**ASSIGNED TASK**: Going line by line through the records below, count those containing the word "Grid", then give only the count.

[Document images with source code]
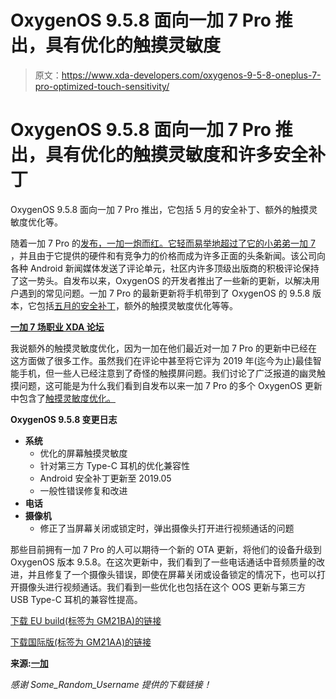 # OxygenOS 9.5.8 面向一加 7 Pro 推出，具有优化的触摸灵敏度

> 原文：<https://www.xda-developers.com/oxygenos-9-5-8-oneplus-7-pro-optimized-touch-sensitivity/>

# OxygenOS 9.5.8 面向一加 7 Pro 推出，具有优化的触摸灵敏度和许多安全补丁

OxygenOS 9.5.8 面向一加 7 Pro 推出，它包括 5 月的安全补丁、额外的触摸灵敏度优化等。

随着一加 7 Pro 的[发布，一加一炮而红。它轻而易举地超过了它的小弟弟](https://www.xda-developers.com/oneplus-7-pro-review/)[一加 7](https://www.xda-developers.com/oneplus-7-update-oxygenos-may-security-patches-camera/) ，并且由于它提供的硬件和有竞争力的价格而成为许多正面的头条新闻。该公司向各种 Android 新闻媒体发送了评论单元，社区内许多顶级出版商的积极评论保持了这一势头。自发布以来，OxygenOS 的开发者推出了一些新的更新，以解决用户遇到的常见问题。一加 7 Pro 的最新更新将手机带到了 OxygenOS 的 9.5.8 版本，它包括[五月的安全补丁](https://www.xda-developers.com/may-2019-google-android-security-updates/)，额外的触摸灵敏度优化等等。

**[一加 7 场职业 XDA 论坛](https://forum.xda-developers.com/oneplus-7-pro)**

我说额外的触摸灵敏度优化，因为一加在他们最近对一加 7 Pro 的更新中已经在这方面做了很多工作。虽然我们在评论中甚至将它评为 2019 年(迄今为止)最佳智能手机，但一些人已经注意到了奇怪的触摸屏问题。我们讨论了广泛报道的幽灵触摸问题，这可能是为什么我们看到自发布以来一加 7 Pro 的多个 OxygenOS 更新中包含了[触摸灵敏度优化。](https://www.xda-developers.com/oneplus-7-pro-oxygenos-camera-improvements/)

**OxygenOS 9.5.8 变更日志**

*   **系统**
    *   优化的屏幕触摸灵敏度
    *   针对第三方 Type-C 耳机的优化兼容性
    *   Android 安全补丁更新至 2019.05
    *   一般性错误修复和改进
*   **电话**
*   **摄像机**
    *   修正了当屏幕关闭或锁定时，弹出摄像头打开进行视频通话的问题

那些目前拥有一加 7 Pro 的人可以期待一个新的 OTA 更新，将他们的设备升级到 OxygenOS 版本 9.5.8。在这次更新中，我们看到了一些电话通话中音频质量的改进，并且修复了一个摄像头错误，即使在屏幕关闭或设备锁定的情况下，也可以打开摄像头进行视频通话。我们看到一些优化也包括在这个 OOS 更新与第三方 USB Type-C 耳机的兼容性提高。

[下载 EU build(标签为 GM21BA)的链接](https://forum.xda-developers.com/showpost.php?p=79752491&postcount=201)

[下载国际版(标签为 GM21AA)的链接](https://forum.xda-developers.com/showpost.php?p=79751849&postcount=197)

**来源:[一加](https://forums.oneplus.com/threads/oxygenos-9-5-8-for-oneplus-7-pro.1057904/)**

*感谢 Some_Random_Username 提供的下载链接！*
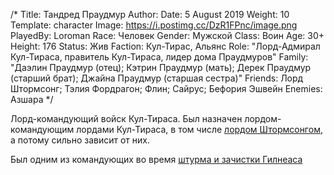 /*
Title: Тандред Праудмур
Author:
Date: 5 August 2019
Weight: 10
Template: character
Image: https://i.postimg.cc/DzR1FPnc/image.png
PlayedBy: Loroman
Race: Человек
Gender: Мужской
Class: Воин
Age: 30+
Height: 176
Status: Жив
Faction: Кул-Тирас, Альянс
Role: "Лорд-Адмирал Кул-Тираса, правитель Кул-Тираса, лидер дома Праудмуров"
Family: "Даэлин Праудмур (отец); Кэтрин Праудмур (мать); Дерек Праудмур (старший брат); Джайна Праудмур (старшая сестра)"
Friends: Лорд Штормсонг; Тэлия Фордрагон; Флин; Сайрус; Бефория Эшвейн
Enemies: Азшара
*/

Лорд-командующий войск Кул-Тираса. Был назначен лордом-командующим лордами Кул-Тираса, в том числе [лордом Штормсонгом](/wowrp/characters/lord-stormsong), а потому сильно зависит от них.

Был одним из командующих во время [штурма и зачистки Гилнеаса](/events/gilneas-assault)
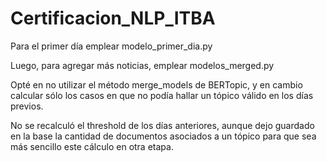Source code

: # Certificacion_NLP_ITBA

Para el primer día emplear modelo_primer_dia.py

Luego, para agregar más noticias, emplear modelos_merged.py

Opté en no utilizar el método merge_models de BERTopic, y en cambio calcular sólo los casos en que no podía hallar un tópico válido en los días previos.

No se recalculó el threshold de los días anteriores, aunque dejo guardado en la base la cantidad de documentos asociados a un tópico para que sea más sencillo este cálculo en otra etapa.

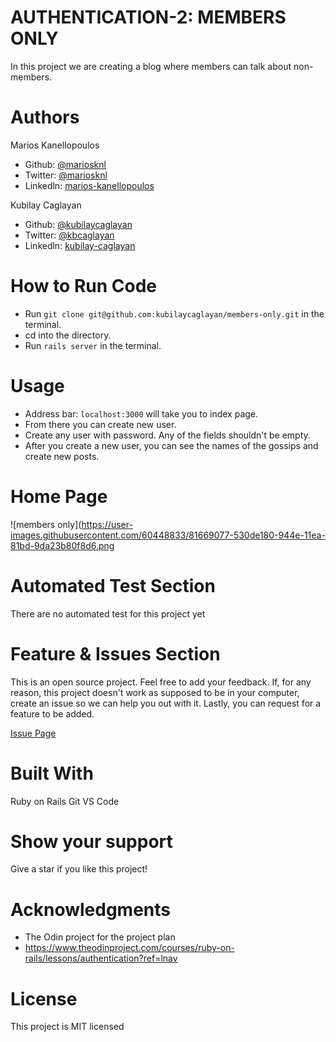 # AUTHENTICATION-2: MEMBERS ONLY

In this project we are creating a blog where members can talk about non-members.

# Authors

Marios Kanellopoulos
- Github: [@mariosknl](https://github.com/mariosknl)
- Twitter: [@mariosknl](https://twitter.com/MariosKnl)
- Linkedln: [marios-kanellopoulos](https://www.linkedin.com/in/marios-kanellopoulos)

Kubilay Caglayan
- Github: [@kubilaycaglayan](https://github.com/kubilaycaglayan)
- Twitter: [@kbcaglayan](https://twitter.com/kbcaglayan)
- Linkedln: [kubilay-caglayan](https://www.linkedin.com/in/kubilaycaglayan/)

# How to Run Code
- Run `git clone git@github.com:kubilaycaglayan/members-only.git` in the terminal.
- cd into the directory.
- Run `rails server` in the terminal.

# Usage 
- Address bar: `localhost:3000` will take you to index page. 
- From there you can create new user.
- Create any user with password. Any of the fields shouldn't be empty.
- After you create a new user, you can see the names of the gossips and create new posts.

# Home Page
![members only](https://user-images.githubusercontent.com/60448833/81669077-530de180-944e-11ea-81bd-9da23b80f8d6.png

# Automated Test Section
There are no automated test for this project yet

# Feature & Issues Section
This is an open source project. Feel free to add your feedback. If, for any reason, this project doesn't work as supposed to be in your computer, create an issue so we can help you out with it. Lastly, you can request for a feature to be added.

[Issue Page](https://github.com/kubilaycaglayan/members-only/issues)

# Built With

Ruby on Rails
Git
VS Code

# Show your support
Give a star if you like this project!

# Acknowledgments
- The Odin project for the project plan
- https://www.theodinproject.com/courses/ruby-on-rails/lessons/authentication?ref=lnav

# License
This project is MIT licensed
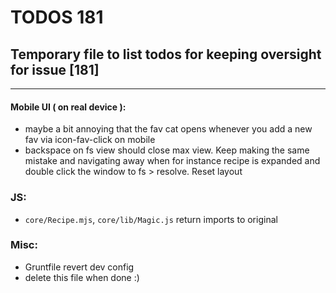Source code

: # TODOS 181
## Temporary file to list todos for keeping oversight for issue [181]

---

#### Mobile UI ( on real device ):
- maybe a bit annoying that the fav cat opens whenever you add a new fav via icon-fav-click on mobile
- backspace on fs view should close max view. Keep making the same mistake and navigating away when for instance recipe
  is expanded and double click the window to fs > resolve. Reset layout

### JS:
- `core/Recipe.mjs`, `core/lib/Magic.js` return imports to original

### Misc:
- Gruntfile revert dev config
- delete this file when done :)

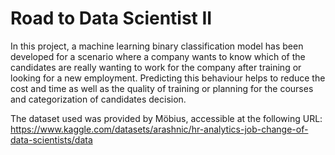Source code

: # Road to Data Scientist II

In this project, a machine learning binary classification model has been developed for a scenario where a company wants to know which of the candidates are really wanting to work for the company after training or looking for a new employment. Predicting this behaviour helps to reduce the cost and time as well as the quality of training or planning for the courses and categorization of candidates decision.

The dataset used was provided by Möbius, accessible at the following URL: https://www.kaggle.com/datasets/arashnic/hr-analytics-job-change-of-data-scientists/data
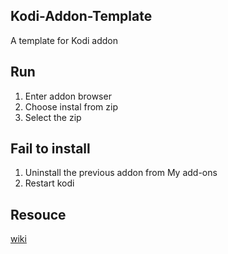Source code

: ## Kodi-Addon-Template

A template for Kodi addon

## Run

1. Enter addon browser
2. Choose instal from zip
3. Select the zip

## Fail to install

1. Uninstall the previous addon from My add-ons
2. Restart kodi

## Resouce

[wiki](https://kodi.wiki/view/Add-on_development)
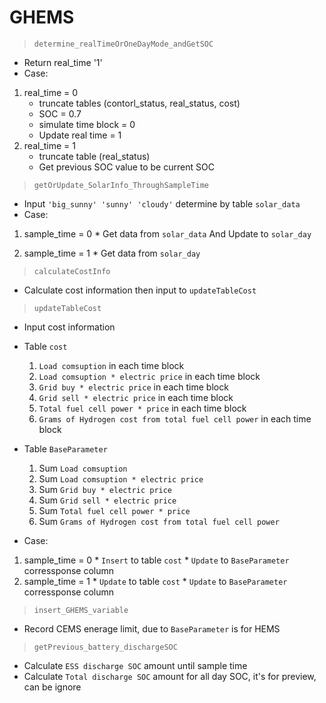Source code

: # GHEMS

> `determine_realTimeOrOneDayMode_andGetSOC`
  * Return real_time '1'
  * Case:
  1. real_time = 0 
     * truncate tables (contorl_status, real_status, cost)
     * SOC = 0.7
     * simulate time block = 0
     * Update real time = 1
  2. real_time = 1
     * truncate table (real_status)
     * Get previous SOC value to be current SOC

> `getOrUpdate_SolarInfo_ThroughSampleTime`
  * Input `'big_sunny' 'sunny' 'cloudy'` determine by table `solar_data`
  * Case:
  1. sample_time = 0
    * Get data from `solar_data` And Update to `solar_day`

  2. sample_time = 1
    * Get data from `solar_day`

> `calculateCostInfo`
  * Calculate cost information then input to `updateTableCost`

> `updateTableCost`
  * Input cost information 
  * Table `cost`
    1. `Load comsuption` in each time block
    2. `Load comsuption * electric price` in each time block
    3. `Grid buy * electric price` in each time block
    4. `Grid sell * electric price` in each time block
    5. `Total fuel cell power * price` in each time block
    6. `Grams of Hydrogen cost from total fuel cell power` in each time block
  * Table `BaseParameter`
    1. Sum `Load comsuption` 
    2. Sum `Load comsuption * electric price` 
    3. Sum `Grid buy * electric price` 
    4. Sum `Grid sell * electric price` 
    5. Sum `Total fuel cell power * price` 
    6. Sum `Grams of Hydrogen cost from total fuel cell power` 
      
  * Case:
  1. sample_time = 0
    * `Insert` to table `cost`
    * `Update` to `BaseParameter` corressponse column
  2. sample_time = 1
    * `Update` to table `cost`
    * `Update` to `BaseParameter` corressponse column

> `insert_GHEMS_variable`
  * Record CEMS enerage limit, due to `BaseParameter` is for HEMS
    
> `getPrevious_battery_dischargeSOC`
  * Calculate `ESS discharge SOC` amount until sample time
  * Calculate `Total discharge SOC` amount for all day SOC, it's for preview, can be ignore
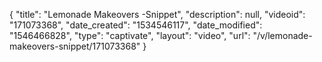 {
    "title": "Lemonade Makeovers -Snippet",
    "description": null,
    "videoid": "171073368",
    "date_created": "1534546117",
    "date_modified": "1546466828",
    "type": "captivate",
    "layout": "video",
    "url": "\/v\/lemonade-makeovers-snippet\/171073368"
}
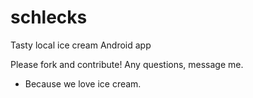 # schlecks
Tasty local ice cream Android app 

Please fork and contribute! Any questions, message me.

- Because we love ice cream.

**SOLUTION FOR THIS PROBLEM**: 4